Food is not just vital for human life; it has become a staple part of our everyday discourse. Gourmet food, in particular, has inspired a new wave of cooking that has been exploited across restaurant menus, social media and online blogs. It is now standard practice for diners to take photographs of their food and post them onto Instagram, Facebook and Twitter while dining out. Our growing fascination with food has been driving a number of trends across the hospitality industry that we had to highlight in our 2018 food forecast.
#1 more vegan options on the menu
Hands down, one of the top trends across restaurants has been the incorporation of more vegan-friendly menus and restaurants. The most recent survey from the Vegan Society found that over 542,000 people are following a vegan diet in the UK – an increase of more than 3.5 times the number of vegans over the past decade, making veganism one of Britain’s fastest growing lifestyle movements. The report also found that UK veganism has grown over 261% in the last decade – and this has transpired across the restaurant sector.
For example, in 2017 the sale of vegan dishes at the Italian restaurant chain, Zizzi, skyrocketed by 246% in one year. According to Just Eat, the food delivery service with hubs in 15 countries, reported that 33% of their partner restaurants now offer vegan options to keep up with the rising demand. Just Eat experienced a 987% increase in the demand for vegetarian options in 2017, according to the Mirror.

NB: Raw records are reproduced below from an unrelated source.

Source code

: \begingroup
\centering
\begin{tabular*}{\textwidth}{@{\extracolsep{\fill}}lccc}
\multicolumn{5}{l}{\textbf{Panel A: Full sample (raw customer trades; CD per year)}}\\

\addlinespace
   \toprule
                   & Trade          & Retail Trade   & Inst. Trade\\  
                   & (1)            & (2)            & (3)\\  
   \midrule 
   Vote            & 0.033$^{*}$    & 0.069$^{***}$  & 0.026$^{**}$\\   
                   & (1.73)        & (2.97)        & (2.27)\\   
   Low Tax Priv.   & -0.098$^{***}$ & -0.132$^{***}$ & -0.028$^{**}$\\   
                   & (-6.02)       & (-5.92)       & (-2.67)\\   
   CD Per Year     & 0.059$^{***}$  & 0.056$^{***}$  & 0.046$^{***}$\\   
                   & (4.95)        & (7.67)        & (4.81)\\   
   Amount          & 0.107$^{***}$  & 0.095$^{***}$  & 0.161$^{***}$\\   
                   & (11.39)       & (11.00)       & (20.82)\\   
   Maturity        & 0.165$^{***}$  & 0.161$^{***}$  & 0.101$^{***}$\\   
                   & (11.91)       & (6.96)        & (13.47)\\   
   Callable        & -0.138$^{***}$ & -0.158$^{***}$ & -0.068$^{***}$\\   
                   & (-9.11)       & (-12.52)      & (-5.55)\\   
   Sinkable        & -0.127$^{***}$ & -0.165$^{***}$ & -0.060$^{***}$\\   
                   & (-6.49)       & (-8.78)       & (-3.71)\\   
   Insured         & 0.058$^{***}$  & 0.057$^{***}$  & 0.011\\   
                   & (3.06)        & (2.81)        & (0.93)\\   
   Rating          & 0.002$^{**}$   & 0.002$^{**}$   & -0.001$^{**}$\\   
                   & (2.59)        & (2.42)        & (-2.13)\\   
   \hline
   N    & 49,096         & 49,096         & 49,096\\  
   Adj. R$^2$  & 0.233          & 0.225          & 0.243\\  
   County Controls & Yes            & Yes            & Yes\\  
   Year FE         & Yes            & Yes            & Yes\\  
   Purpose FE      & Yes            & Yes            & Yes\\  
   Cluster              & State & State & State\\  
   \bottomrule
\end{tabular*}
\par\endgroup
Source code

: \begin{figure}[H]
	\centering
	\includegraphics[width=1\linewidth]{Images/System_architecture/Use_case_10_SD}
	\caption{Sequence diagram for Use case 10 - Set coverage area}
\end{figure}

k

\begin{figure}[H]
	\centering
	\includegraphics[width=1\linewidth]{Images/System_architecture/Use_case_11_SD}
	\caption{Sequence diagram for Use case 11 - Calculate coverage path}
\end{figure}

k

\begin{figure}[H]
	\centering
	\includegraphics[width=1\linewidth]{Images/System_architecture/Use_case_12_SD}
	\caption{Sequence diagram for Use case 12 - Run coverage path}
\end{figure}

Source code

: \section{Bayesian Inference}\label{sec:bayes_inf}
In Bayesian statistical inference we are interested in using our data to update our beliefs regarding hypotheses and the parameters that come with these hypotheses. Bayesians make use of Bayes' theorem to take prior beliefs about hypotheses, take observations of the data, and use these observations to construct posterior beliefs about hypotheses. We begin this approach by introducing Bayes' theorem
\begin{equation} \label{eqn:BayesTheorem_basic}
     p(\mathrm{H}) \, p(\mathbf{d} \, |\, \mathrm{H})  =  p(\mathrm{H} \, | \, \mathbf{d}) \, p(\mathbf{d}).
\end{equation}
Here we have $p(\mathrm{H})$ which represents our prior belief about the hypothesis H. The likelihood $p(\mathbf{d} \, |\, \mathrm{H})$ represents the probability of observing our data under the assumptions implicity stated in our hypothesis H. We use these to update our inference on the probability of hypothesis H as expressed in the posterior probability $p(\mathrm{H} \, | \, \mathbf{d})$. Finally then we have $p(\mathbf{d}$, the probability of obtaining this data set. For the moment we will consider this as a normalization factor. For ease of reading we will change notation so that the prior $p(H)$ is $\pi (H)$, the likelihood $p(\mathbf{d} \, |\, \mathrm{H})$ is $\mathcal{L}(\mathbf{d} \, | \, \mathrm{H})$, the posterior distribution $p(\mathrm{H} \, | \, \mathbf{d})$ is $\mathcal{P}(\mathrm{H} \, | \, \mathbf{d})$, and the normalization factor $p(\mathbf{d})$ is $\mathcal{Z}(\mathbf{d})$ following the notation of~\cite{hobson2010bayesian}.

Interested in trying something off the vegan menu? Read TripAdvisor’s Top 10 vegan restaurants in the UK – two of which are in Edinburgh. Article at –> The Scotsman.
#2 pro local produce
Although, the farm to fork movement is not exactly new, it is still growing according to top chefs across the UK. Mark Jarvis, the chef owner of Anglo Restaurant and founder of Neo Bistro in London said “I think value and sustainability will be big [in 2018], and also a large increase in the use of British produce. I can also see Mayfair and West London becoming culinary cool again.”
Fine dining continues to thrive with the support of fresh, local ingredients. Yet, as the late celebrity chef Paul Prudhomme once said, “You don’t need a silver fork to eat good food.” Less expensive dining options have been made readily available and will be described further in the next trend.
#3 less chains, more indys
Diners have more options now than ever before. Over and above limited income by diners, the restaurant industry is threatened by market saturation, making customer loyalty difficult across the board. Pre-theatre specials and dinner voucher schemes online has made independent dining more common and affordable for UK diners. On the flipside, the rise of indys has started to impede on big restaurant brands.
Over the last couple of months, a number of restaurant chains have been under siege across the UK. The Chronicle Live reported that The Restaurant Group (TRG), owners of branded restaurants including Frankie & Bennie’s, Coast to Coast, have put 23 of their restaurants up for sale. Over the last year the TRG has closed 37 sites and opened 24 sites, including new Chiquito, Coast to Coast and Frankie & Benny’s restaurants at intu Eldon Square and intu Metrocentre.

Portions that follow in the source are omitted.